Mobilitie’s attempt to skate past local permit requirements in its nationwide effort to install 70,000 new wireless sites for Sprint appears to be coming up short. The strategy appears to be to file a truckload of applications for 120-foot cellular towers but label them as utility poles and hope no one notices. As far as I can tell, 120 feet is just the maximum size they’re contemplating, so that’s what they apply to build. As I understand it, Mobilitie will chop it down as far as necessary in order to meet height restrictions and other local requirements.
It’s basic message to local jurisdictions has been we have authority from someone else, so get out of the way. That didn’t go over well in Mississippi according to a story by Henry Bailey in the the DeSoto Times-Tribune (h/t to Omar Masry at the City and County of San Francisco for the pointer)…
“I just don’t think it’s worth the paper it’s written on,” said Supervisor Lee Caldwell of Nesbit of what Mobilitie network real estate specialist Brett Smith described as a “certificate of need” from the Mississippi Public Service Commission.
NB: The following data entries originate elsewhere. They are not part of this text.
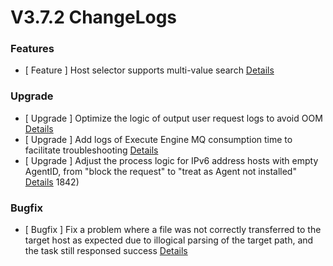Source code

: # V3.7.2 ChangeLogs




### Features
- [ Feature ] Host selector supports multi-value search [Details](http://github.com/Tencent/bk-job/issues/1692)


### Upgrade
- [ Upgrade ] Optimize the logic of output user request logs to avoid OOM [Details](http://github.com/Tencent/bk-job/issues/1084)
- [ Upgrade ] Add logs of Execute Engine MQ consumption time to facilitate troubleshooting [Details](http://github.com/Tencent/bk-job/issues/1863)
- [ Upgrade ] Adjust the process logic for IPv6 address hosts with empty AgentID, from "block the request" to "treat as Agent not installed" [Details](http://github.com/Tencent/bk-job/issues/) 1842)


### Bugfix
- [ Bugfix ] Fix a problem where a file was not correctly transferred to the target host as expected due to illogical parsing of the target path, and the task still responsed success [Details](http://github.com/Tencent/bk-job/issues/1867)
Caldwell and other board members noted that the PSC doesn’t have statutory authority to regulate wireless communications.
Smith said the PSC action was sought so Mobilitie could proceed with the rights and entitlements of a “public utility,” but Caldwell said of that, “You call yourself a ‘public utility,’ but you’re really just an antenna company” that sells space to cellular service providers. She added, “I don’t think you have a legal right to come here.”
In California, local planners and engineers are figuring out that calling a 120-foot tower a utility pole doesn’t necessarily make it a utility pole. Somebody at Mobilitie has to eventually realise that people working in local governments talk to each other.